A woman married in community of property can open a bank account independently. She can enter contracts in the ordinary course of commercial life. Consent is only required for specific significant transactions listed in section 15 — such as alienating or mortgaging immovable property, or binding the joint estate in respect of prescribed categories of debt.
Matrimonial Property Act 88 of 1984
Section 15(2)(c) — Acts requiring consent of both spouses
“A spouse married in community of property shall not, without the written consent of the other spouse, enter into a contract of suretyship; bind themselves as co-principal debtor; or waive a right to which both spouses are entitled under any contract. Opening a bank account or entering into a personal services contract are not in this list.”
The specific categories of transactions requiring spousal consent are defined and limited. Opening a personal bank account and entering into a contract for personal services, employment, or professional work are not included. Demanding consent for these transactions has no legal basis.
Constitution of the Republic of South Africa, 1996
Section 9 — Equality
“Everyone is equal before the law and has the right to equal protection and benefit of the law. Equality includes the full and equal enjoyment of all rights and freedoms. The state may not unfairly discriminate directly or indirectly against anyone on one or more grounds, including gender, sex, pregnancy, marital status, and family responsibility.”
Applying a consent requirement to a married woman that would not apply to a single woman, a married man, or an unmarried partner — for the same type of transaction — is unfair discrimination on the basis of gender and marital status. Institutions cannot enforce such requirements without a specific statutory basis.
What Scripture Says
God's Word on This
Galatians 3:28 (NET)
“There is neither Jew nor Greek, there is neither slave nor free, there is neither male nor female, for you are all one in Christ Jesus.”
The principle that gender does not create a hierarchy of legal personhood or capability is expressed clearly in Scripture.
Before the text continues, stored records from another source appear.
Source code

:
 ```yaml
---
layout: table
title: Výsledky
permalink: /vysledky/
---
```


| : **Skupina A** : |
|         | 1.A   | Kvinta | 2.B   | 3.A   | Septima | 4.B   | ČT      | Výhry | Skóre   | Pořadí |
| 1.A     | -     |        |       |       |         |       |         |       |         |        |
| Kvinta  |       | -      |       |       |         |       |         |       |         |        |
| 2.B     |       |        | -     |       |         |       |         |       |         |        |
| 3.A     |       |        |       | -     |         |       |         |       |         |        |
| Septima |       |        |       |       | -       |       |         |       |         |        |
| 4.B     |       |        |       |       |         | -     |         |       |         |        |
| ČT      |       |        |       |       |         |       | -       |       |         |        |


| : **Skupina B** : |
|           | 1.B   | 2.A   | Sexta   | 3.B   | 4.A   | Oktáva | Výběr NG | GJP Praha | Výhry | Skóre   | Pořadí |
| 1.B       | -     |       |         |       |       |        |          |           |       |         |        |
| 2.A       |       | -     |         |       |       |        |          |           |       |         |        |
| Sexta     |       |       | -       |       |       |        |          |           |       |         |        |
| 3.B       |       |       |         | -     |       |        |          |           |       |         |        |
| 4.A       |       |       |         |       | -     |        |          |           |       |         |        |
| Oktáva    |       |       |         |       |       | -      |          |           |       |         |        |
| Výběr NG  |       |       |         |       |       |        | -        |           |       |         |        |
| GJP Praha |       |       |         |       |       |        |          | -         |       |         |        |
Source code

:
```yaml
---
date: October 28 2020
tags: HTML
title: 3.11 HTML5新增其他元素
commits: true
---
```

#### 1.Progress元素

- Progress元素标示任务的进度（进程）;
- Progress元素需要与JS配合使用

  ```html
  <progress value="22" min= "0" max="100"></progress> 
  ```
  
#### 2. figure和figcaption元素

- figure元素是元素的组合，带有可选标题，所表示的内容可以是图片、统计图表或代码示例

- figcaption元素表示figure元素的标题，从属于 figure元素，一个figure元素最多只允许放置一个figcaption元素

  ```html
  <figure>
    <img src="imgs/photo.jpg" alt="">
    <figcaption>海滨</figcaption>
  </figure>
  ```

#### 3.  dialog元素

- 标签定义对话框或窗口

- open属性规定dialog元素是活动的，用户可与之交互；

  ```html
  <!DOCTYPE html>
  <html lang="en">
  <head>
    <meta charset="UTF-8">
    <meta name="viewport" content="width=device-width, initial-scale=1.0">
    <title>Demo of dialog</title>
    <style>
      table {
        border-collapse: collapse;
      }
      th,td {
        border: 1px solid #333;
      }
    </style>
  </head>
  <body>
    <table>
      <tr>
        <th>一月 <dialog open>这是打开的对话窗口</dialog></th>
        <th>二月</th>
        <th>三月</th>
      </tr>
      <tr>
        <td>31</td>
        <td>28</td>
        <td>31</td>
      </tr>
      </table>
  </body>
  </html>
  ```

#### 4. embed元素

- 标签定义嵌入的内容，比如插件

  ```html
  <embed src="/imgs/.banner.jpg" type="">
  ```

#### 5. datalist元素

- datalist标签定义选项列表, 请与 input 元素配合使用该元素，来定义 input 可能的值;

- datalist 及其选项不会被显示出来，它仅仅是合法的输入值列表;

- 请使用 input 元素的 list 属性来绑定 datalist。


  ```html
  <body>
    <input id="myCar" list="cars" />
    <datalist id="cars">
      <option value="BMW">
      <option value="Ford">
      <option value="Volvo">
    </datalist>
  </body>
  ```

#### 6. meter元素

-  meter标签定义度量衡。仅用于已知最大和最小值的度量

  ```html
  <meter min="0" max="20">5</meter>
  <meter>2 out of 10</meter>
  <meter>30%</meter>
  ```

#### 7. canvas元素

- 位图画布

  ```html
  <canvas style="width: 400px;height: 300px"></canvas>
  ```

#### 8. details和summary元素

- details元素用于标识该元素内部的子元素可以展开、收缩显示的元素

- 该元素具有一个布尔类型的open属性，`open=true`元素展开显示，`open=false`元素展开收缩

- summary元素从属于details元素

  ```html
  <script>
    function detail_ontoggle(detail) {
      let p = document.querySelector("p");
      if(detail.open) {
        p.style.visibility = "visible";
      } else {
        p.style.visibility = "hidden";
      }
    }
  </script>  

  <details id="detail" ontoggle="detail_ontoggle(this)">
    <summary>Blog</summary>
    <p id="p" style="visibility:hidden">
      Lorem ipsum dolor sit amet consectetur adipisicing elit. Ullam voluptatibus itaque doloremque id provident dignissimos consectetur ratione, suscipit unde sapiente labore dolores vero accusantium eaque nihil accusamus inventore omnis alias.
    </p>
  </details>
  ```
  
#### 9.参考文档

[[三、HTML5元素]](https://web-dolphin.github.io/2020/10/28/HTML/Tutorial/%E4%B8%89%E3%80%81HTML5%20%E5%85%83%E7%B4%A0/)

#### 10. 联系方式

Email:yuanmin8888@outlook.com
Requiring a woman to get her husband's permission to transact in her own name treats her as legally subordinate — a category of personhood that both faith and law reject.
Proverbs 31:16 (NET)
“She considers a field and buys it; from her own earnings she plants a vineyard.”
The woman of Proverbs 31 exercises independent economic judgment — she considers, she buys, she plants. She does not seek permission. Scripture's portrait of a capable woman is one who acts in the world with authority and confidence. The law was amended to reflect exactly this reality.
Practice
Drill Prompt
The bank clerk says: 'It is our policy that married women in community of property must bring their husband for joint account opening. We cannot process this.' Name the Act that abolished the marital power doctrine and state the specific category of transactions that actually requires spousal consent.
What They'll Say Next
Blindside Counter-Arguments
After you give your response, they may push back. Here is how to handle each counter-argument.
They might say: “You are opening a credit account, not a savings account — credit affects the joint estate, so we need both spouses.”
Your response: Credit for personal purposes — such as a personal loan or a credit card in my own name — is different from a suretyship or co-principal debt obligation that binds the joint estate. If you are applying a consent requirement, please identify the specific subsection of Section 15 of the Matrimonial Property Act that requires spousal consent for the specific credit product I am applying for.
Legal basis: Matrimonial Property Act s15 — credit for personal use is distinguishable from suretyship or co-principal debt obligations. The specific consent requirement must be matched to the specific transaction type.
They might say: “Our bank's internal policy requires joint presence for married customers. It is for your protection.”
Your response: An internal bank policy that requires married women to bring their husbands — but does not require the same of single women or men — is unfair discrimination on the basis of marital status, which the Constitution prohibits. A policy cannot override constitutional equality rights by framing discrimination as a customer protection measure.
Legal basis: Constitution s9 — applying a policy to a married woman that would not be applied to an unmarried woman or a man is unfair discrimination on the basis of marital status.